LOS CABOS, Mexico – Shot for 27 days across drug cartel-dominated Sinaloa, Sinaloa-native Raul Rico and his Venezuelan co-helmer and scribe Eduardo Giralt dealt with threats and extortion as they sought to, ironically, delve into the roots of narco violence through their debut feature, “Los Debiles” (“The Weak Ones”).
Made for a very reduced sum with no state support, they worked with a non-pro cast and, at one point, had to organize a fund-raising party to pay for unexpected costs. “We wanted to move away from the caricatures often seen in the glut of TV series and movies about the narco culture,” said Rico, who together with Giralt, also developed, wrote, cast, edited, funded and produced the film.

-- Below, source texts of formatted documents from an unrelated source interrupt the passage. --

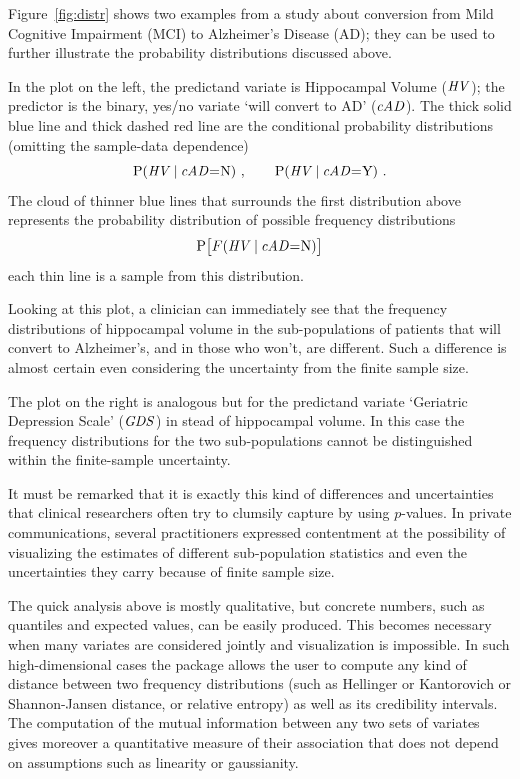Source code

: Figure~\ref{fig:distr} shows two examples from a study \citep{portamanaetal2023b} about conversion from Mild Cognitive Impairment (MCI) to Alzheimer's Disease (AD); they can be used to further illustrate the probability distributions discussed above.

In the plot on the left, the predictand variate is Hippocampal Volume ($\mathit{HV}$); the predictor is the binary, yes/no variate `will convert to AD' ($\mathit{cAD}$). The thick solid blue line and thick dashed red line are the conditional probability distributions (omitting the sample-data dependence)
\begin{equation*}
  \P( \HV \| \cAD \mo \yn)\ ,\qquad
  \P( \HV \| \cAD \mo \yy) \ .
\end{equation*}
The cloud of thinner blue lines that surrounds the first distribution above  represents the probability distribution of possible frequency distributions
\begin{equation*}
  \P\bigl[ \yF(\HV \| \cAD \mo \yn)\bigr]
\end{equation*}
each thin line is a sample from this distribution.

Looking at this plot, a clinician can immediately see that the frequency distributions of hippocampal volume in the sub-populations of patients that will convert to Alzheimer's, and in those who won't, are different. Such a difference is almost certain even considering the uncertainty from the finite sample size.

The plot on the right is analogous but for the predictand variate `Geriatric Depression Scale' ($\mathit{GDS}$) in stead of hippocampal volume. In this case the frequency distributions for the two sub-populations cannot be distinguished within the finite-sample uncertainty.

It must be remarked that it is exactly this kind of differences and uncertainties that clinical researchers often try to clumsily capture by using $p$-values. In private communications, several practitioners expressed contentment at the possibility of visualizing the estimates of different sub-population statistics and even the uncertainties they carry because of finite sample size.

The quick analysis above is mostly qualitative, but concrete numbers, such as quantiles and expected values, can be easily produced. This becomes necessary when many variates are considered jointly and visualization is impossible. In such high-dimensional cases the package allows the user to compute any kind of distance between two frequency distributions (such as Hellinger or Kantorovich or Shannon-Jansen distance, or relative entropy) as well as its credibility intervals. The computation of the mutual information between any two sets of variates gives moreover a quantitative measure of their association that does not depend on assumptions such as linearity or gaussianity.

“It’s a fable; violence is omnipresent but not seen,” said associate producer Lucero Garzon, who boarded the project after seeing some footage. “I was very impressed with the formal skills of the directors and moreover, when I saw the whole film, with the strong subject they depict – violence in Mexico – under a rather simple tale, I found it clever, fresh and definitely a new voice coming from Mexican cinema,” added Garzon, who is hoping to find financing to complete its post-production and “place it on the radar of festivals and sales agents.”
In “Los Debiles,” the lead character Victor, played by real farmer Jose Luis Lizarraga, has a run-in with a thirteen-year old gang member and, hours later, finds his beloved dogs killed. He grabs his gun and begins a journey to look for the young thug on board his pick-up truck across a hostile Sinaloa, on Mexico’s Pacific coast. In his search for leads, he meets a tapestry of individuals who as a whole, present both a disturbing and hopeful portrait of Mexico.
“Los Debiles” screens Friday Nov. 10 for the first time at Los Cabos’ Works in Progress forum.